4Trois autres chapitres portent sur des sujets qui sont au cœur des théories et pratiques de classe. Le premier (mythe 2) met en avant le plurilinguisme et interroge « la classe comme une entité monolingue et monoculturelle [qui] repose sur une conception de l’être humain comme archétype d’une seule langue et d’une seule culture » (p. 39). Il invite à passer à une « éducation aux langues et aux cultures » (p. 39), en se référant notamment aux travaux du CARAP (cadre de référence pour les approches plurielles), mais en laissant de côté les obstacles — pédagogiques, institutionnels, politiques, organisationnels, etc. — à ces approches. Le second (mythe 4) porte sur l’usage du stéréotype en classe, sur sa « fonction dynamique ». Il invite les lecteurs à se méfier du « phénomène d’essentialisation » (p. 73) et à ne pas tomber dans « la posture morale “les stéréotypes, c’est mal !” » (p. 74), qui est peu propice à un travail de réflexion en classe. Le troisième (mythe 6) étudie le recours au numérique comme fenêtre sur le monde car il est « aujourd’hui omniprésent à l’école » (p. 90), même s’il renvoie pourtant à des questionnements assez anciens en didactique des langues et des cultures. Les travaux cités poussent à relativiser des dispositifs souvent mis en avant par le ministère ou les corps d’inspection, tels l’e‑Twinning, la mobilité virtuelle. En effet, ils ne doivent pas occulter la possible confrontation avec l’Autre : « le contact provoque des tensions, des ruptures, des désaccords », rappellent les chercheuses (p. 101).

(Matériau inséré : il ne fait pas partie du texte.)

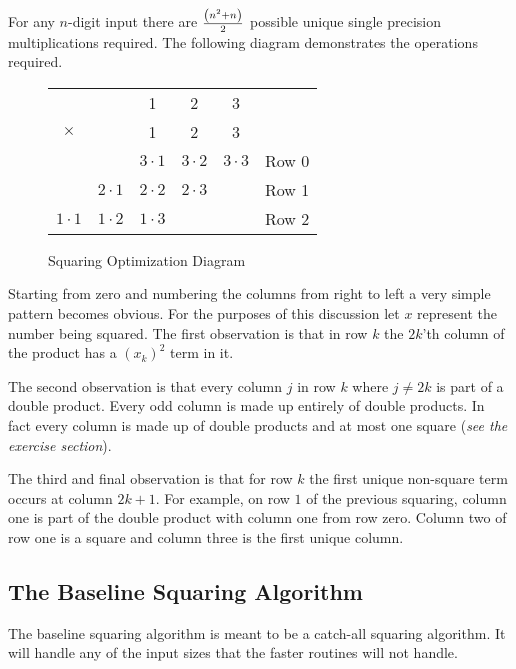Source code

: \documentclass[b5paper]{book}
\begin{document}
For any $n$-digit input there are ${{\left (n^2 + n \right)}\over 2}$ possible unique single precision multiplications required.  The following
diagram demonstrates the operations required.

\begin{figure}[here]
\begin{center}
\begin{tabular}{ccccc|c}
&&1&2&3&\\
$\times$ &&1&2&3&\\
\hline && $3 \cdot 1$ & $3 \cdot 2$ & $3 \cdot 3$ & Row 0\\
       & $2 \cdot 1$  & $2 \cdot 2$ & $2 \cdot 3$ && Row 1 \\
         $1 \cdot 1$  & $1 \cdot 2$ & $1 \cdot 3$ &&& Row 2 \\
\end{tabular}
\end{center}
\caption{Squaring Optimization Diagram}
\end{figure}

Starting from zero and numbering the columns from right to left a very simple pattern becomes obvious.  For the purposes of this discussion let $x$
represent the number being squared.  The first observation is that in row $k$ the $2k$'th column of the product has a $\left (x_k \right)^2$ term in it.  

The second observation is that every column $j$ in row $k$ where $j \ne 2k$ is part of a double product.  Every odd column is made up entirely of 
double products.  In fact every column is made up of double products and at most one square (\textit{see the exercise section}).  

The third and final observation is that for row $k$ the first unique non-square term occurs at column $2k + 1$.  For example, on row $1$ of the 
previous squaring, column one is part of the double product with column one from row zero. Column two of row one is a square and column three is
the first unique column.

\subsection{The Baseline Squaring Algorithm}
The baseline squaring algorithm is meant to be a catch-all squaring algorithm.  It will handle any of the input sizes that the faster routines
will not handle.  
\end{document}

5Enfin, le dernier chapitre (mythe 8) interroge la notion de « diversité culturelle » (qui transcende peut‑être les autres), en expliquant qu’elle « est éminemment idéologique et politique » (p. 122). Après avoir rappelé les limites de l’opposition interculturalisme/multiculturalisme et égalité/diversité, les auteures font référence aux travaux d’Ogay et Edelmann (2011) qui plaident pour que les deux valeurs soient prises « comme deux pôles dans une relation de tension […] positive » afin de chercher un « équilibre » (p. 127). Elles en citent aussi d’autres qui remettent en cause la notion même de diversité. Elles évoquent enfin le fait que « l’enseignant peut également s’interroger sur son propre rapport à la question de la diversité et mesurer son degré d’attirance ou de repoussement des élèves aux cultures différentes » (p. 137).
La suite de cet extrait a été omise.